“And here they come, three more wild animals, fighting for survival in the jungle that is club sign-ups!” Marc said in a deep newscaster-type voice, as Chloe, Liza and I walked into the cafeteria at the end of the school day.
I giggled as Marc shoved his video camera in our faces. Chloe let out a giant wild-animal-type roar. Liza put her hand in front of her face. She really hated being on camera. “Whoa, I thought we’d be one of the first ones.” I said, looking around the room.
Obviously, I’d been wrong. It seemed like half the school was there already. Most of the kids had come right after the bell rang.
I sighed and added another rule to my growing list of things they never tell you at sixth grade orientation.
MIDDLE SCHOOL RULE #6:
DON’T STOP AT YOUR LOCKER
BEFORE CLUB SIGN-UPS.
“You guys are going to have to fight your way to the front of the line if you’re going to get anything good now,” Marc noted.
He wasn’t kidding. Already there were at least a half dozen tables with big CLUB FILLED signs on them.

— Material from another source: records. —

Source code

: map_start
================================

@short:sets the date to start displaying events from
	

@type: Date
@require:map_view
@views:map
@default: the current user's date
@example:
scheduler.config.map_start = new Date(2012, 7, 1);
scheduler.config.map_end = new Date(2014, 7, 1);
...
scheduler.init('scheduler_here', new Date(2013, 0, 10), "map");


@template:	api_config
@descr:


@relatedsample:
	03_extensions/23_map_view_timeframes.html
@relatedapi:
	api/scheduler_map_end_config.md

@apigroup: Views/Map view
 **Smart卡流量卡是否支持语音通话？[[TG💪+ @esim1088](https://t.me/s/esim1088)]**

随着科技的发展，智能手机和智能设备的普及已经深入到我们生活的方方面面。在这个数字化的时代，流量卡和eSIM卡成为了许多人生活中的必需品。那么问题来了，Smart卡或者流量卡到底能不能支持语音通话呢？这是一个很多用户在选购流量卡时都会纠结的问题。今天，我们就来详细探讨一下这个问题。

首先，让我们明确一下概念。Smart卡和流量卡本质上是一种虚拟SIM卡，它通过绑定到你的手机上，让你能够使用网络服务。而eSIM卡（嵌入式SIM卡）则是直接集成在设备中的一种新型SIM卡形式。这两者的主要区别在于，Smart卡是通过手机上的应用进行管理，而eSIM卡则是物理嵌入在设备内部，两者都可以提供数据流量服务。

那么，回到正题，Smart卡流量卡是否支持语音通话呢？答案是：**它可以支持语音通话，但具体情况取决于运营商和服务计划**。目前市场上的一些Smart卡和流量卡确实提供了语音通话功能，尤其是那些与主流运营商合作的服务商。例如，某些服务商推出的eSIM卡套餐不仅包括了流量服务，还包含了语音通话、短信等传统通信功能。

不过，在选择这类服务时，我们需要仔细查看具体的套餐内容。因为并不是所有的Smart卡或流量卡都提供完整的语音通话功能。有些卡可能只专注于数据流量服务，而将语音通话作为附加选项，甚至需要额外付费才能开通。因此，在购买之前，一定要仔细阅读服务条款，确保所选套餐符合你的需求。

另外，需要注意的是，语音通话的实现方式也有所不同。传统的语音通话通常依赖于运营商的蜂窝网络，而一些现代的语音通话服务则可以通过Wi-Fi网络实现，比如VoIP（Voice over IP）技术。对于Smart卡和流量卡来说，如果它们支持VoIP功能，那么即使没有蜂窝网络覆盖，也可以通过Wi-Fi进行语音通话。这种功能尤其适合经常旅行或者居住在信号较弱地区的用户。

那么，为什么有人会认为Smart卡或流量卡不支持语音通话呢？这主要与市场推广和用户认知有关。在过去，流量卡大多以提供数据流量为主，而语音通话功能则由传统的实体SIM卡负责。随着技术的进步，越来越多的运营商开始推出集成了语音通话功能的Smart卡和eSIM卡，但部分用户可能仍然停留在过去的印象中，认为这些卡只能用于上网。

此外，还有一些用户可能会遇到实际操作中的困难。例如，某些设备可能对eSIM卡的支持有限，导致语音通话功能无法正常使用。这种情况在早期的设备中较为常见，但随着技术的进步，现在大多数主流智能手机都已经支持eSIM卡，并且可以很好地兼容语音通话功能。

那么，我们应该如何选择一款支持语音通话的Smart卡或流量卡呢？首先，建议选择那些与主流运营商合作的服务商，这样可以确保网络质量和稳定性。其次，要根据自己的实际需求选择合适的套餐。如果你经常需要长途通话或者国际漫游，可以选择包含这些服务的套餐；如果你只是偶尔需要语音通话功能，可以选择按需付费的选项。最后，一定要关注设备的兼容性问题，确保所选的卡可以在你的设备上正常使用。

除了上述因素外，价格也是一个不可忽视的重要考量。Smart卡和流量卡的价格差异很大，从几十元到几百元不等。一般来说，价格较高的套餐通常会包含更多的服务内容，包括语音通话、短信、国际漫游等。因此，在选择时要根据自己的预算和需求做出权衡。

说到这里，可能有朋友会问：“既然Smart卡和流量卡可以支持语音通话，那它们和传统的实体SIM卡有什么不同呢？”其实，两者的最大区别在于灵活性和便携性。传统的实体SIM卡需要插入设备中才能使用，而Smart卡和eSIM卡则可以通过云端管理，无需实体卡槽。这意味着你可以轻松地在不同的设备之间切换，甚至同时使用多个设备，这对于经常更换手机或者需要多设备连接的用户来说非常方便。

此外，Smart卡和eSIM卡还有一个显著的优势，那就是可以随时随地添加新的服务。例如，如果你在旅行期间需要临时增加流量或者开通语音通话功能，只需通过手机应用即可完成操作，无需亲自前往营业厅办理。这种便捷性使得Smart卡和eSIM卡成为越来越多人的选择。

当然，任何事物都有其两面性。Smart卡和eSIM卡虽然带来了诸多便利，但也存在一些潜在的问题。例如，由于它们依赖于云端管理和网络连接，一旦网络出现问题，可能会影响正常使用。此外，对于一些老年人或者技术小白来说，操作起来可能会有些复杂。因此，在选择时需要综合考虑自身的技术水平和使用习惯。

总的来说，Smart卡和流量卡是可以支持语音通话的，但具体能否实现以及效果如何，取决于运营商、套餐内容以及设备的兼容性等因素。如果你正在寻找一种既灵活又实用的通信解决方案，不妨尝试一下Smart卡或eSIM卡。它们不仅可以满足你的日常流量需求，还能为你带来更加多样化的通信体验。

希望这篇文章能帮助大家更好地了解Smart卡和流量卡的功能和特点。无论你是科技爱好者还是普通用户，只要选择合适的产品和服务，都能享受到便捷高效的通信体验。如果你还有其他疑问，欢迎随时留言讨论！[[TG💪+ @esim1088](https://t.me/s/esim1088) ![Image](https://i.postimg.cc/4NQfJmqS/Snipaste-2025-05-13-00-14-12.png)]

“I’d better get moving before the theater club is full,” Chloe said as she zoomed off.
“Yeah, I’d better hurry over to where the art club table is,” Liza said, glancing across the room. The line was already snaking around the corner.
As Liza left, Marc shook his head. “She’s a seventh grader. She should have known better than to get here so late. After last year, I wasn’t taking any chances.”
“Did you get into the movie club?” I asked him.
Marc nodded. “I was one of the first ones here. I asked to go to the nurse in the middle of my last period class. I stopped there, got my cough drop, and ran to the cafeteria.”
I giggled. That was a big joke at our school. No matter what you had wrong with you, the nurse would give you a cough drop. Sore throat — cough drop. Headache — cough drop. Broken leg — cough drop. That was pretty much all she had in there.
“So what did you decide on?” Marc asked me.
“I haven’t,” I admitted. “There are so many choices. I don’t know…”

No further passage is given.